The Oxfam Country Director Edward Mwebaze said that there’s a huge gap between the poor and the rich according to the recent researches done by the organisation in 2017.

“The poor are marginalised and many were locked up off their land, paid less or payment delayed. We invite the authorities to come up with clear solutions to deal with the situation,” Mwebaze said.

Between 1996 and 2012 the richest 10% of the population increased their share of national income from 29.9% to 35.7%. On the contrary, the share of the poorest 10% decreased from 3.2% to 2.5%.

Presenting highlights of the report, Dr. Muhumuza said that people providing paid agricultural labor and people in subsistence farming are more likely to be poor than those whose main income is commercial farming or other non-agricultural enterprise.
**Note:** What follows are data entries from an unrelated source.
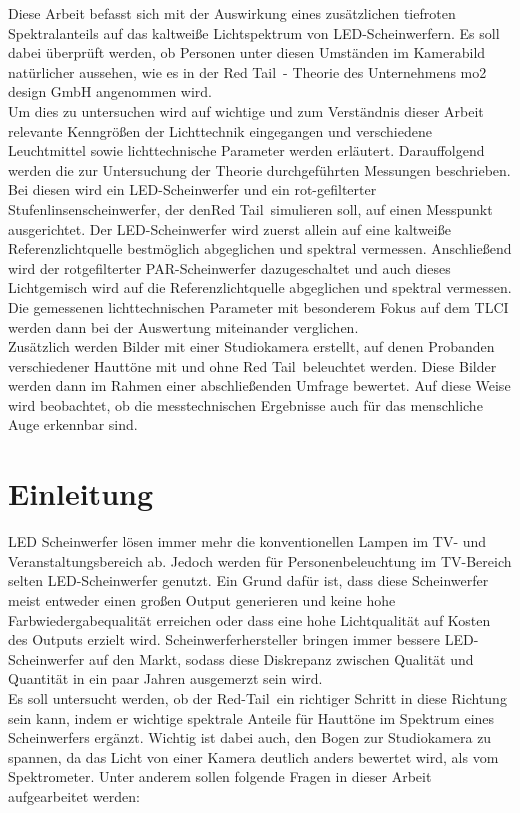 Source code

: Diese Arbeit befasst sich mit der Auswirkung eines zusätzlichen tiefroten Spektralanteils auf das kaltweiße Lichtspektrum von LED-Scheinwerfern. Es soll dabei überprüft werden, ob Personen unter diesen Umständen im Kamerabild natürlicher aussehen, wie es in der \glqq Red Tail\grqq\ - Theorie des Unternehmens mo2 design GmbH angenommen wird.\\
Um dies zu untersuchen wird auf wichtige und zum Verständnis dieser Arbeit relevante Kenngrößen der Lichttechnik eingegangen und verschiedene Leuchtmittel sowie lichttechnische Parameter werden erläutert. Darauffolgend werden die zur Untersuchung der Theorie durchgeführten Messungen beschrieben. Bei diesen wird ein LED-Scheinwerfer und ein rot-gefilterter Stufenlinsenscheinwerfer, der den\glqq Red Tail\grqq\ simulieren soll, auf einen Messpunkt ausgerichtet. Der LED-Scheinwerfer wird zuerst allein auf eine kaltweiße Referenzlichtquelle bestmöglich abgeglichen und spektral vermessen. Anschließend wird der rotgefilterter PAR-Scheinwerfer dazugeschaltet und auch dieses Lichtgemisch wird auf die Referenzlichtquelle abgeglichen und spektral vermessen. Die gemessenen lichttechnischen Parameter mit besonderem Fokus auf dem TLCI werden dann bei der Auswertung miteinander verglichen.\\
Zusätzlich werden Bilder mit einer Studiokamera erstellt, auf denen Probanden verschiedener Hauttöne mit und ohne \glqq Red Tail\grqq\ beleuchtet werden. Diese Bilder werden dann im Rahmen einer  abschließenden Umfrage bewertet. Auf diese Weise wird beobachtet, ob die messtechnischen Ergebnisse auch für das menschliche Auge erkennbar sind. 


\chapter{Einleitung}
LED Scheinwerfer lösen immer mehr die konventionellen Lampen im TV- und Veranstaltungsbereich ab. Jedoch werden für Personenbeleuchtung im TV-Bereich selten LED-Scheinwerfer genutzt. Ein Grund dafür ist, dass diese Scheinwerfer meist entweder einen großen Output generieren und keine hohe Farbwiedergabequalität erreichen oder dass eine hohe Lichtqualität auf Kosten des Outputs erzielt wird. Scheinwerferhersteller bringen immer bessere LED-Scheinwerfer auf den Markt, sodass diese Diskrepanz zwischen Qualität und Quantität in ein paar Jahren ausgemerzt sein wird.\\
Es soll untersucht werden, ob der \glqq Red-Tail\grqq\ ein richtiger Schritt in diese Richtung sein kann, indem er wichtige spektrale Anteile für Hauttöne im Spektrum eines Scheinwerfers ergänzt. Wichtig ist dabei auch, den Bogen zur Studiokamera zu spannen, da das Licht von einer Kamera deutlich anders bewertet wird, als vom Spektrometer. Unter anderem sollen folgende Fragen in dieser Arbeit aufgearbeitet werden:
“The use of land also has an impact on households that are not directly dependent on land-based activities. This is through the production of food, export revenues, and industrial production that influence the price levels and value of real income,” Muhumuza said.

He added that the most frequent causes of disputes around land relate to boundaries, rights of way or access (36%), ownership or use (25%), land grabbing (22%) and missing or unclear land titles (4%).

“The inadequacy of land dispute resolution mechanisms is a major contributor to inequality,” he said, adding: “Trust in dispute resolution mechanisms is undermined by interventions of the Office of the President in cases that are already in court.”